Casy Study: Electric Radiator or Storage Heater - ColumnRads.
Week 1 – Storage Heaters vs Electric Radiators
When looking for your first home, you might have some be thingking about the usual things; how many bedrooms? Do I buy a flat or house? Does it have double glazing? What about a garden?
But have you ever considerd what heating system the property might have? It wasn’t something I’d considered until I’d found the perfect flat for me, which had everything I’d been looking for, except for one thing. Storage heaters. Having always lived in homes with central heating, I (and most people I knew) didn’t have any knowledge of storage heaters. I found out from the previous tenant that they’d been put in in 2011, but what did all this mean? I started researching my options.
One thing I didn’t need to look up online was how unattractive they were. Bulky, large and yellowing, I knew for sure that they weren’t going to fit in with what I had planned for the decor. It wasn’t until I started doing some real research that I realised they really weren’t the best fit for me and my needs.
Storage heaters work by using an economy 7 electricity tariff. They’re meant to utilise the electricity when it’s the cheapest (at night), storing it in the bricks within the radiator and releasing when needed. This type of electric heating system aims to keep running costs and energy bills low by avoiding use in peak electricity usage hours.
I knew that I’d only be in the flat in the evenings and weekends, so to store heat all night when I wouldn’t be needing it until 12 hours later didn’t seem the best option for someone with my lifestyle. I also read that the older the heaters were, the less efficient they become. Although only 8 years old, I knew that the efficiency of these old storage heaters would be suffering. The more I researched electric storage heaters and maybe upgrading to newer models, the more I was dissuaded against it. Not only were they not efficient, pricey to run and ugly but if I wanted to replace them, they were very expensive. Alternatives to night storage heaters seemed to be the only option.

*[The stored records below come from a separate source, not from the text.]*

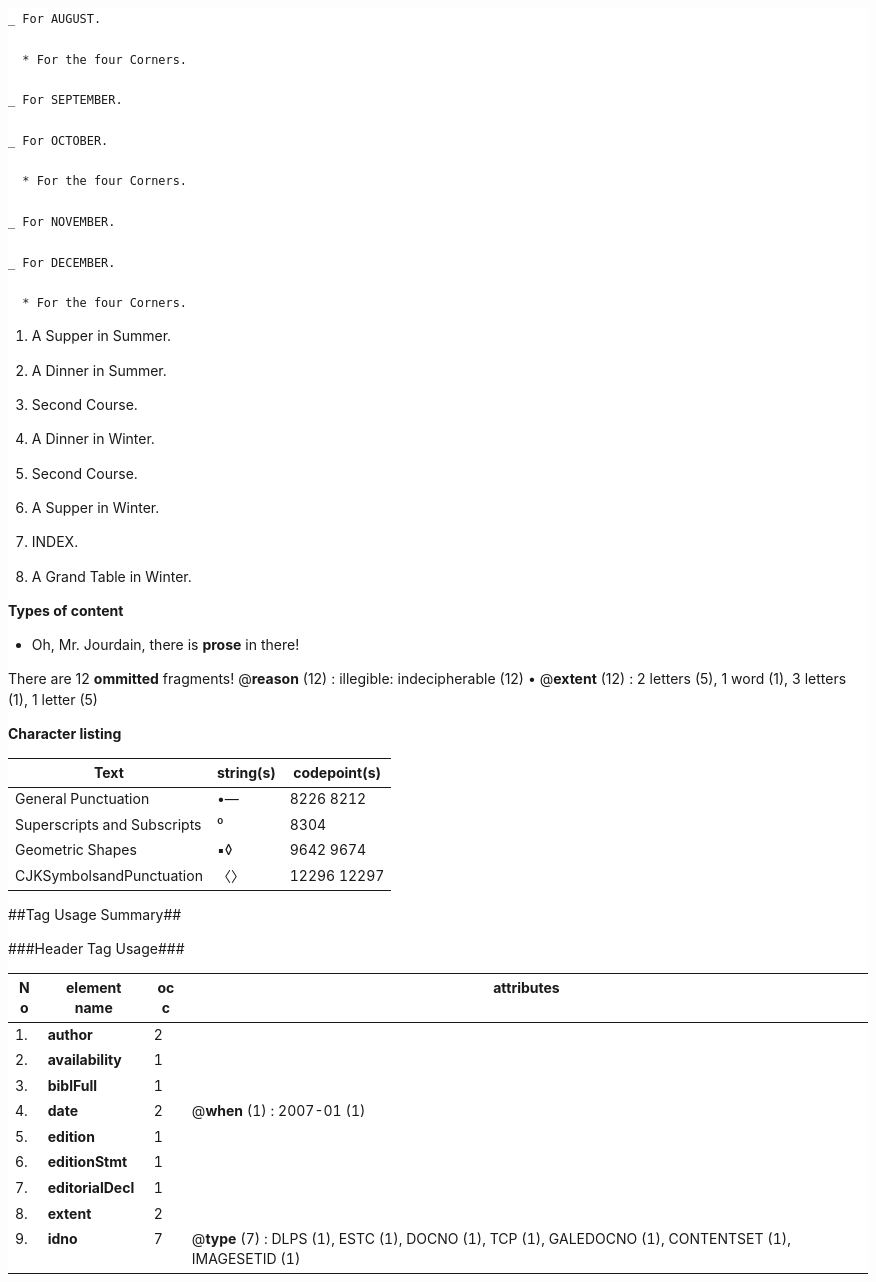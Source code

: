     _ For AUGUST.

      * For the four Corners.

    _ For SEPTEMBER.

    _ For OCTOBER.

      * For the four Corners.

    _ For NOVEMBER.

    _ For DECEMBER.

      * For the four Corners.

1. A Supper in Summer.

1. A Dinner in Summer.

1. Second Course.

1. A Dinner in Winter.

1. Second Course.

1. A Supper in Winter.

1. INDEX.

1. A Grand Table in Winter.

**Types of content**

  * Oh, Mr. Jourdain, there is **prose** in there!

There are 12 **ommitted** fragments! 
 @__reason__ (12) : illegible: indecipherable (12)  •  @__extent__ (12) : 2 letters (5), 1 word (1), 3 letters (1), 1 letter (5)

**Character listing**


|Text|string(s)|codepoint(s)|
|---|---|---|
|General Punctuation|•—|8226 8212|
|Superscripts             and Subscripts|⁰|8304|
|Geometric Shapes|▪◊|9642 9674|
|CJKSymbolsandPunctuation|〈〉|12296 12297|

##Tag Usage Summary##

###Header Tag Usage###

|No|element name|occ|attributes|
|---|---|---|---|
|1.|__author__|2||
|2.|__availability__|1||
|3.|__biblFull__|1||
|4.|__date__|2| @__when__ (1) : 2007-01 (1)|
|5.|__edition__|1||
|6.|__editionStmt__|1||
|7.|__editorialDecl__|1||
|8.|__extent__|2||
|9.|__idno__|7| @__type__ (7) : DLPS (1), ESTC (1), DOCNO (1), TCP (1), GALEDOCNO (1), CONTENTSET (1), IMAGESETID (1)|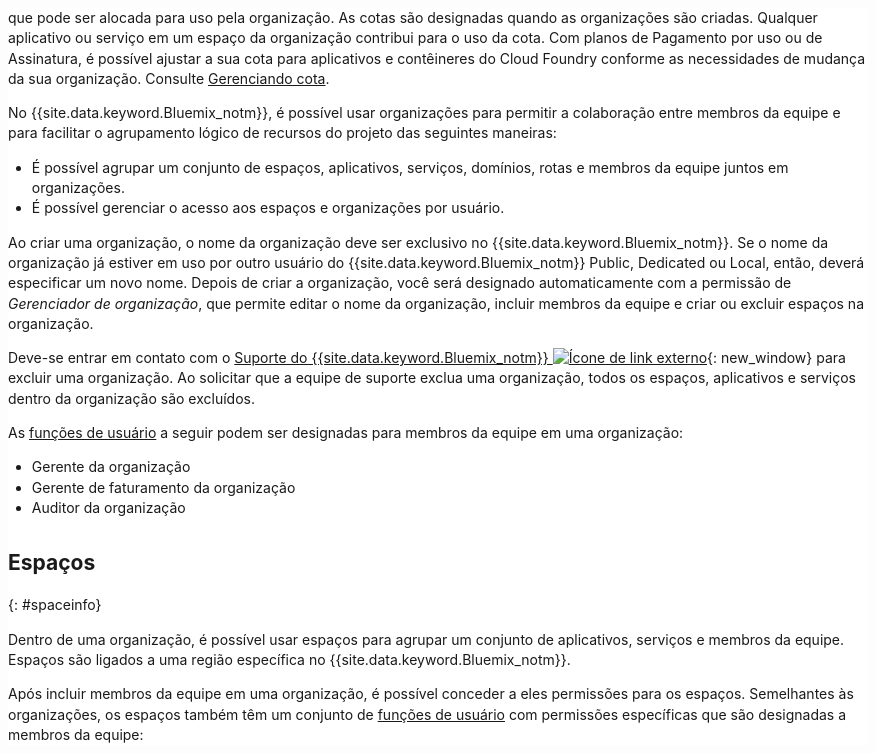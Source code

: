 que pode ser alocada para uso pela organização. As cotas são designadas quando as organizações são criadas. Qualquer
aplicativo ou serviço em um espaço da organização contribui para o uso da cota. Com planos de Pagamento por uso ou de Assinatura, é possível ajustar a sua cota para aplicativos e contêineres do Cloud Foundry
conforme as necessidades de mudança da sua organização. Consulte [Gerenciando cota](orgs_spaces.html#managequota).</dd>
</dl>

No {{site.data.keyword.Bluemix_notm}}, é possível usar organizações para permitir a colaboração entre membros da equipe e para facilitar o agrupamento lógico de recursos do projeto das
seguintes maneiras:

<ul>
<li>É possível agrupar um conjunto de espaços, aplicativos, serviços, domínios, rotas e membros da equipe juntos em organizações.</li>
<li>É possível gerenciar o acesso aos espaços e organizações por usuário.</li>
</ul>

Ao
criar uma organização, o nome da organização deve ser exclusivo no {{site.data.keyword.Bluemix_notm}}. Se o nome da organização já estiver em uso por outro usuário do
{{site.data.keyword.Bluemix_notm}} Public, Dedicated ou
Local, então, deverá especificar um novo nome. Depois de criar a organização, você será designado automaticamente com a permissão de
*Gerenciador de organização*, que permite editar o nome da organização, incluir membros da equipe e criar ou excluir espaços na organização.

Deve-se entrar em contato com o [Suporte do {{site.data.keyword.Bluemix_notm}} ![Ícone de link externo](../icons/launch-glyph.svg)](http://ibm.biz/bluemixsupport){: new_window} para excluir uma organização. Ao solicitar que
a equipe de suporte exclua uma organização, todos os espaços, aplicativos e serviços dentro da organização são excluídos.

As [funções de usuário](/docs/admin/users_roles.html#userrolesinfo) a seguir podem ser designadas para membros da equipe em uma organização:

<ul>
<li>Gerente da organização</li>
<li>Gerente de faturamento da organização</li>
<li>Auditor da organização</li>
</ul>



## Espaços
{: #spaceinfo}

Dentro de uma organização, é possível usar espaços para agrupar um conjunto de aplicativos, serviços e membros da equipe. Espaços são ligados a uma região específica no
{{site.data.keyword.Bluemix_notm}}.

Após incluir membros da equipe em uma organização, é possível conceder a eles permissões para os espaços. Semelhantes às organizações, os espaços também têm um conjunto de
[funções de usuário](/docs/admin/users_roles.html#userrolesinfo) com permissões específicas que são designadas a membros da equipe:
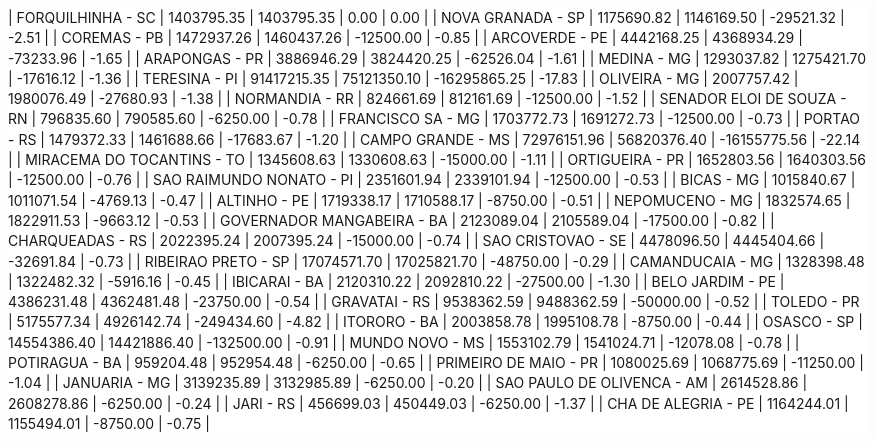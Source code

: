 | FORQUILHINHA - SC | 1403795.35 | 1403795.35 | 0.00 | 0.00 |
| NOVA GRANADA - SP | 1175690.82 | 1146169.50 | -29521.32 | -2.51 |
| COREMAS - PB | 1472937.26 | 1460437.26 | -12500.00 | -0.85 |
| ARCOVERDE - PE | 4442168.25 | 4368934.29 | -73233.96 | -1.65 |
| ARAPONGAS - PR | 3886946.29 | 3824420.25 | -62526.04 | -1.61 |
| MEDINA - MG | 1293037.82 | 1275421.70 | -17616.12 | -1.36 |
| TERESINA - PI | 91417215.35 | 75121350.10 | -16295865.25 | -17.83 |
| OLIVEIRA - MG | 2007757.42 | 1980076.49 | -27680.93 | -1.38 |
| NORMANDIA - RR | 824661.69 | 812161.69 | -12500.00 | -1.52 |
| SENADOR ELOI DE SOUZA - RN | 796835.60 | 790585.60 | -6250.00 | -0.78 |
| FRANCISCO SA - MG | 1703772.73 | 1691272.73 | -12500.00 | -0.73 |
| PORTAO - RS | 1479372.33 | 1461688.66 | -17683.67 | -1.20 |
| CAMPO GRANDE - MS | 72976151.96 | 56820376.40 | -16155775.56 | -22.14 |
| MIRACEMA DO TOCANTINS - TO | 1345608.63 | 1330608.63 | -15000.00 | -1.11 |
| ORTIGUEIRA - PR | 1652803.56 | 1640303.56 | -12500.00 | -0.76 |
| SAO RAIMUNDO NONATO - PI | 2351601.94 | 2339101.94 | -12500.00 | -0.53 |
| BICAS - MG | 1015840.67 | 1011071.54 | -4769.13 | -0.47 |
| ALTINHO - PE | 1719338.17 | 1710588.17 | -8750.00 | -0.51 |
| NEPOMUCENO - MG | 1832574.65 | 1822911.53 | -9663.12 | -0.53 |
| GOVERNADOR MANGABEIRA - BA | 2123089.04 | 2105589.04 | -17500.00 | -0.82 |
| CHARQUEADAS - RS | 2022395.24 | 2007395.24 | -15000.00 | -0.74 |
| SAO CRISTOVAO - SE | 4478096.50 | 4445404.66 | -32691.84 | -0.73 |
| RIBEIRAO PRETO - SP | 17074571.70 | 17025821.70 | -48750.00 | -0.29 |
| CAMANDUCAIA - MG | 1328398.48 | 1322482.32 | -5916.16 | -0.45 |
| IBICARAI - BA | 2120310.22 | 2092810.22 | -27500.00 | -1.30 |
| BELO JARDIM - PE | 4386231.48 | 4362481.48 | -23750.00 | -0.54 |
| GRAVATAI - RS | 9538362.59 | 9488362.59 | -50000.00 | -0.52 |
| TOLEDO - PR | 5175577.34 | 4926142.74 | -249434.60 | -4.82 |
| ITORORO - BA | 2003858.78 | 1995108.78 | -8750.00 | -0.44 |
| OSASCO - SP | 14554386.40 | 14421886.40 | -132500.00 | -0.91 |
| MUNDO NOVO - MS | 1553102.79 | 1541024.71 | -12078.08 | -0.78 |
| POTIRAGUA - BA | 959204.48 | 952954.48 | -6250.00 | -0.65 |
| PRIMEIRO DE MAIO - PR | 1080025.69 | 1068775.69 | -11250.00 | -1.04 |
| JANUARIA - MG | 3139235.89 | 3132985.89 | -6250.00 | -0.20 |
| SAO PAULO DE OLIVENCA - AM | 2614528.86 | 2608278.86 | -6250.00 | -0.24 |
| JARI - RS | 456699.03 | 450449.03 | -6250.00 | -1.37 |
| CHA DE ALEGRIA - PE | 1164244.01 | 1155494.01 | -8750.00 | -0.75 |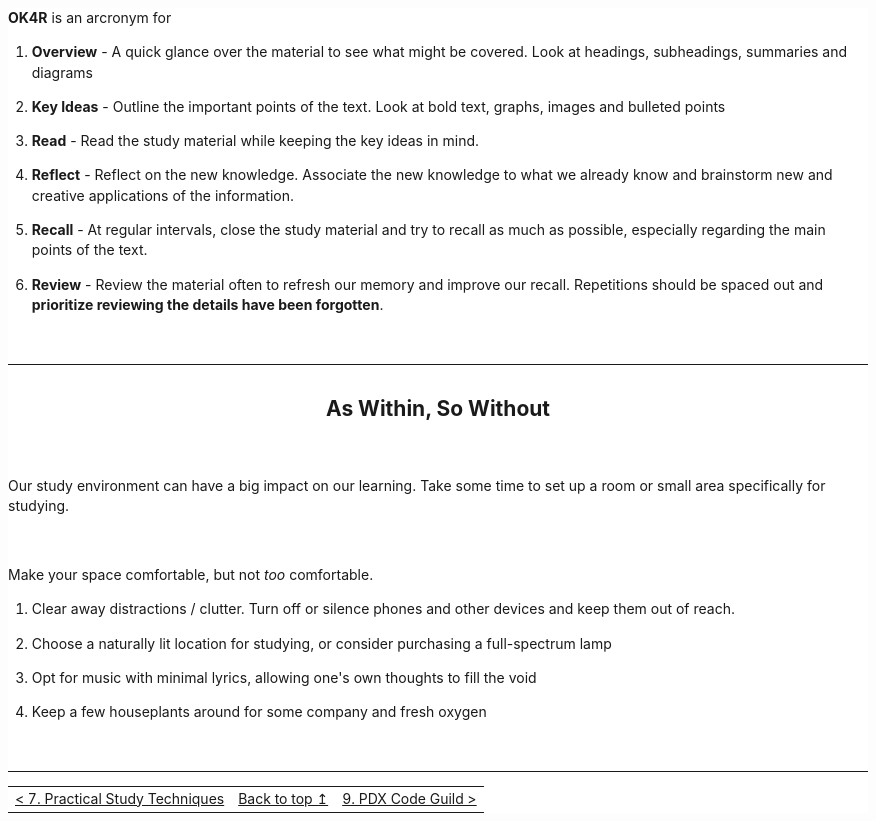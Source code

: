 **OK4R** is an arcronym for

1. **Overview** - A quick glance over the material to see what might be covered. Look at headings, subheadings, summaries and diagrams

2. **Key Ideas** - Outline the important points of the text. Look at bold text, graphs, images and bulleted points 

3. **Read** - Read the study material while keeping the key ideas in mind.

4. **Reflect** - Reflect on the new knowledge. Associate the new knowledge to what we already know and brainstorm new and creative applications of the information.

5. **Recall** - At regular intervals, close the study material and try to recall as much as possible, especially regarding the main points of the text. 

6. **Review** - Review the material often to refresh our memory and improve our recall. Repetitions should be spaced out and **prioritize reviewing the details have been forgotten**.

<br>

---

<center>
    <h2>As Within, So Without</h2>
</center>

<br>

Our study environment can have a big impact on our learning.  Take some time to set up a room or small area specifically for studying.

<br>

Make your space comfortable, but not *too* comfortable.

1. Clear away distractions / clutter. Turn off or silence phones and other devices and keep them out of reach. 

2. Choose a naturally lit location for studying, or consider purchasing a full-spectrum lamp

4. Opt for music with minimal lyrics, allowing one's own thoughts to fill the void

5. Keep a few houseplants around for some company and fresh oxygen

<br>

---

<table style="width:100%">
    <tr>
        <td align="left">
            <a href="./practical_study_techniques.md"> < 7. Practical Study Techniques </a>
        </td>
        <td align="center">
            <a href="#top">Back to top &mapstoup;</a>
        </td>
        <td align="right">
            <a href="./pdx_code_guild.md"> 9. PDX Code Guild > </a>
        </td>
    </tr>
</table>
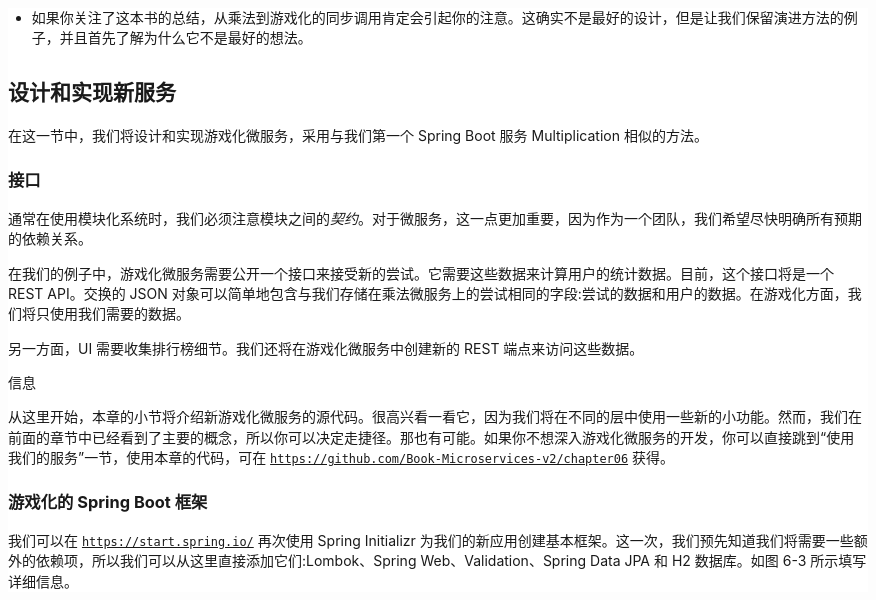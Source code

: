 *   如果你关注了这本书的总结，从乘法到游戏化的同步调用肯定会引起你的注意。这确实不是最好的设计，但是让我们保留演进方法的例子，并且首先了解为什么它不是最好的想法。

## 设计和实现新服务

在这一节中，我们将设计和实现游戏化微服务，采用与我们第一个 Spring Boot 服务 Multiplication 相似的方法。

### 接口

通常在使用模块化系统时，我们必须注意模块之间的*契约*。对于微服务，这一点更加重要，因为作为一个团队，我们希望尽快明确所有预期的依赖关系。

在我们的例子中，游戏化微服务需要公开一个接口来接受新的尝试。它需要这些数据来计算用户的统计数据。目前，这个接口将是一个 REST API。交换的 JSON 对象可以简单地包含与我们存储在乘法微服务上的尝试相同的字段:尝试的数据和用户的数据。在游戏化方面，我们将只使用我们需要的数据。

另一方面，UI 需要收集排行榜细节。我们还将在游戏化微服务中创建新的 REST 端点来访问这些数据。

信息

从这里开始，本章的小节将介绍新游戏化微服务的源代码。很高兴看一看它，因为我们将在不同的层中使用一些新的小功能。然而，我们在前面的章节中已经看到了主要的概念，所以你可以决定走捷径。那也有可能。如果你不想深入游戏化微服务的开发，你可以直接跳到“使用我们的服务”一节，使用本章的代码，可在 [`https://github.com/Book-Microservices-v2/chapter06`](https://github.com/Book-Microservices-v2/chapter06) 获得。

### 游戏化的 Spring Boot 框架

我们可以在 [`https://start.spring.io/`](https://start.spring.io/) 再次使用 Spring Initializr 为我们的新应用创建基本框架。这一次，我们预先知道我们将需要一些额外的依赖项，所以我们可以从这里直接添加它们:Lombok、Spring Web、Validation、Spring Data JPA 和 H2 数据库。如图 6-3 所示填写详细信息。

First, I looked at central heating. The installation costs of a brand new central heating system and boiler would be extremely expensive and disruptive, and as this was my first property, I didn’t think I wanted to deal with major works immediately. Also, central heating would create a lot of pipes and holes etc that weren’t appealing. Therefore, I came to look at electric radiators as the best heating solution for me.
Apparently, replacing storage heaters with electric radiators isn’t a daunting job as obviously electricity points were already in place, making this a simple job for a qualified electrician. Electric radiators were also much cheaper than storage heaters and 100 times more attractive since they are available in modern slimline designs. As I had a relatively small flat, in total I’d only need 3 electric heaters and I knew there were a variety of sizes and designs that I’d be able to choose from. Modern electric radiators are a lot more energy efficient than past models and both this and my overall room temperature could even be controlled by my phone, which really appealed to me. I would have to change the function of economy 7 on my meter, but from what I’d read it would be simple and would help not only with energy saving overall, but also end up saving me money on my electricity bills.
So I’d made the decision to upgrade my storage heaters to modern electric radiators, but now I had to decide on the style, shape and size whilst trying to be as cost-effective as possible.